# Little Snow goats!



## RowdyKidz (Apr 2, 2009)

Merry Christmas everyone!!!

My girls weren't too sure about this "snow stuff". :greengrin:


----------



## toth boer goats (Jul 20, 2008)

beautiful goats.....that's cute....  :greengrin:


----------



## Shelly Borg (Nov 2, 2009)

I want snow !! I love the looks on there face. " And who's bright idea was this?"


----------



## goatiegurl*Oh (Nov 11, 2007)

Cute


----------



## toth boer goats (Jul 20, 2008)

> I want snow !! I love the looks on there face. " And who's bright idea was this?"


 LOL :ROFL:


----------



## AlaskaBoers (May 7, 2008)

oh my! you must not get snow often, they look so freaked out! :ROFL:


----------



## RowdyKidz (Apr 2, 2009)

We do...But I never let them out in it before! Poor Meg was terrified and calling for me! Go figure she was born in June! :roll: It was her first snow! :slapfloor: It was fun to see their faces!! :slapfloor:


----------



## FunnyRiverFarm (Sep 13, 2008)

Pygmy goats are just so stinkin' cute


----------



## StaceyRosado (Oct 5, 2007)

so freaken cute :stars:


----------



## shadycreekgoats (Mar 23, 2009)

too cute!!


----------



## KW Farms (Jun 21, 2008)

What cuties!!


----------



## pennylullabelle (Nov 22, 2009)

That's awesome! Esp Mag's expression! :ROFL: 

Sooo Cute!

We had around 1 and 1/2 foot of snow and the goats would take a step, sink down, and be up to their bellies in snow and then just cry and cry at me like "I'm drowning mom, it's quick sand, heeeelllpp" 

hehehe silly goats!


----------



## RowdyKidz (Apr 2, 2009)

Thanks!  They are my spoiled little snots!
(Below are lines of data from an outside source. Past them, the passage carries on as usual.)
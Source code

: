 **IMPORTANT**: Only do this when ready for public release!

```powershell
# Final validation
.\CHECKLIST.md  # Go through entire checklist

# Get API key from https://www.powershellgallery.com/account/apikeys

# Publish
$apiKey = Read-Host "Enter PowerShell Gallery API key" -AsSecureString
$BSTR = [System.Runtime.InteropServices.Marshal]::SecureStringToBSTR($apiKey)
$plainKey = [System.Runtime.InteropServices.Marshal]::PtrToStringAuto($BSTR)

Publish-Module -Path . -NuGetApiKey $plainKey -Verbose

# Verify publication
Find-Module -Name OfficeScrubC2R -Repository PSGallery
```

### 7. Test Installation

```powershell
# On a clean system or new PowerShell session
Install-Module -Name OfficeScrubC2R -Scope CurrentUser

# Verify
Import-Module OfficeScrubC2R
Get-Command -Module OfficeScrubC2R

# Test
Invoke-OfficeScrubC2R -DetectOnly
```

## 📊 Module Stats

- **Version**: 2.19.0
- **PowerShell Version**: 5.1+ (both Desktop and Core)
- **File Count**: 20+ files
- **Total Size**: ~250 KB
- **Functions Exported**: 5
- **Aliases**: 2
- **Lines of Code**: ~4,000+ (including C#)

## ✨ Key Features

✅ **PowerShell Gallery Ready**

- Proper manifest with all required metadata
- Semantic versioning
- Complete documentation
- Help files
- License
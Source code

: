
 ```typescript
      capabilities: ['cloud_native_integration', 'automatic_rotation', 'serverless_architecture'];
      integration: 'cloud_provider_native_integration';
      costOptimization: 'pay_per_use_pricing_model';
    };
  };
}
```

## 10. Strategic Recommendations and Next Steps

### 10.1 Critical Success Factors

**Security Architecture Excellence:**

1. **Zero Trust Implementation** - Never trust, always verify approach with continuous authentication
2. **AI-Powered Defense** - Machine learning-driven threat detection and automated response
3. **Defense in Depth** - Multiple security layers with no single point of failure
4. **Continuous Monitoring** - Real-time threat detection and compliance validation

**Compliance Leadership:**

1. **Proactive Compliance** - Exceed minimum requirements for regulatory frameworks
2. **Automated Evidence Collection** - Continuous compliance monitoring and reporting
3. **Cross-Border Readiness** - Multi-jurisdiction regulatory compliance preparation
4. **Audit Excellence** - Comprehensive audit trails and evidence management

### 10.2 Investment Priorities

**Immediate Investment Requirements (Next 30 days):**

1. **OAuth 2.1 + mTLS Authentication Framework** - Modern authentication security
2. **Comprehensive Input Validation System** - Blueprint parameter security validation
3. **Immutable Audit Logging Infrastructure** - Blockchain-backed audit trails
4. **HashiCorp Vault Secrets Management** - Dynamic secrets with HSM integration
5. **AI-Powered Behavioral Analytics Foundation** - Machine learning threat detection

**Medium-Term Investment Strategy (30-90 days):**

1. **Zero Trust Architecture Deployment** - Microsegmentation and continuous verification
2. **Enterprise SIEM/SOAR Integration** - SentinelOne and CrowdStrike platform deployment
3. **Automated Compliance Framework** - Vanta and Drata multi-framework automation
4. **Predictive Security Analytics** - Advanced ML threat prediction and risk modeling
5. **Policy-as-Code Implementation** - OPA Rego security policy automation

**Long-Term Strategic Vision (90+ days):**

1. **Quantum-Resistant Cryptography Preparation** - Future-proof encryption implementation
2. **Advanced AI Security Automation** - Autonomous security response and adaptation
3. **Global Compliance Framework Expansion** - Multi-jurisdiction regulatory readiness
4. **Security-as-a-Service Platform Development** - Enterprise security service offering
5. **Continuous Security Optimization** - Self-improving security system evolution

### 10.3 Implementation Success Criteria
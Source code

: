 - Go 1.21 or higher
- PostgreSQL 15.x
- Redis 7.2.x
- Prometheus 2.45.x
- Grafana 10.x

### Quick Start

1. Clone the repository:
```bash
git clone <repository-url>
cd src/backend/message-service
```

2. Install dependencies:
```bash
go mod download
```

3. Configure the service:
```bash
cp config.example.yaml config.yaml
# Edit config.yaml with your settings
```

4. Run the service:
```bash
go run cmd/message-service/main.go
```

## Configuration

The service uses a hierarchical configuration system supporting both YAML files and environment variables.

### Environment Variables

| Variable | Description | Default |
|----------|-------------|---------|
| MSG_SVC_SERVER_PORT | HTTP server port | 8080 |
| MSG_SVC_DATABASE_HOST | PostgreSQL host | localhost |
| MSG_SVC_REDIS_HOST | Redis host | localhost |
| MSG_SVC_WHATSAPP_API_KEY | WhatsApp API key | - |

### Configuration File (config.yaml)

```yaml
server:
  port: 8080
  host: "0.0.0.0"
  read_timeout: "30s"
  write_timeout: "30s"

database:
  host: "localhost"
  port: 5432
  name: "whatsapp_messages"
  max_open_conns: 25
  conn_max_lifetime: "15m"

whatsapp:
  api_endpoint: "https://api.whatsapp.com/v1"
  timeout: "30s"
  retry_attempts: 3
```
But I love 'em to death. You couldn't get me to trade Meg for the whole world! :greengrin:


----------



## jdgray716 (Aug 8, 2008)

lol too funny and cute! :ROFL: :slapfloor: 

And if you don't get snow don't wish for it. It is ok to look at and very pretty. But when aniamls are involved the snow is the best part. The wind and ice and the list goes on that come with it sticks for you goats and your drive to work in the dark. :GAAH: I know a few breeders this year who have lost kids and older does to this winter already. :hair: It's not always a fun ride in the park.

However, thanks for the pics, they are too cute.


----------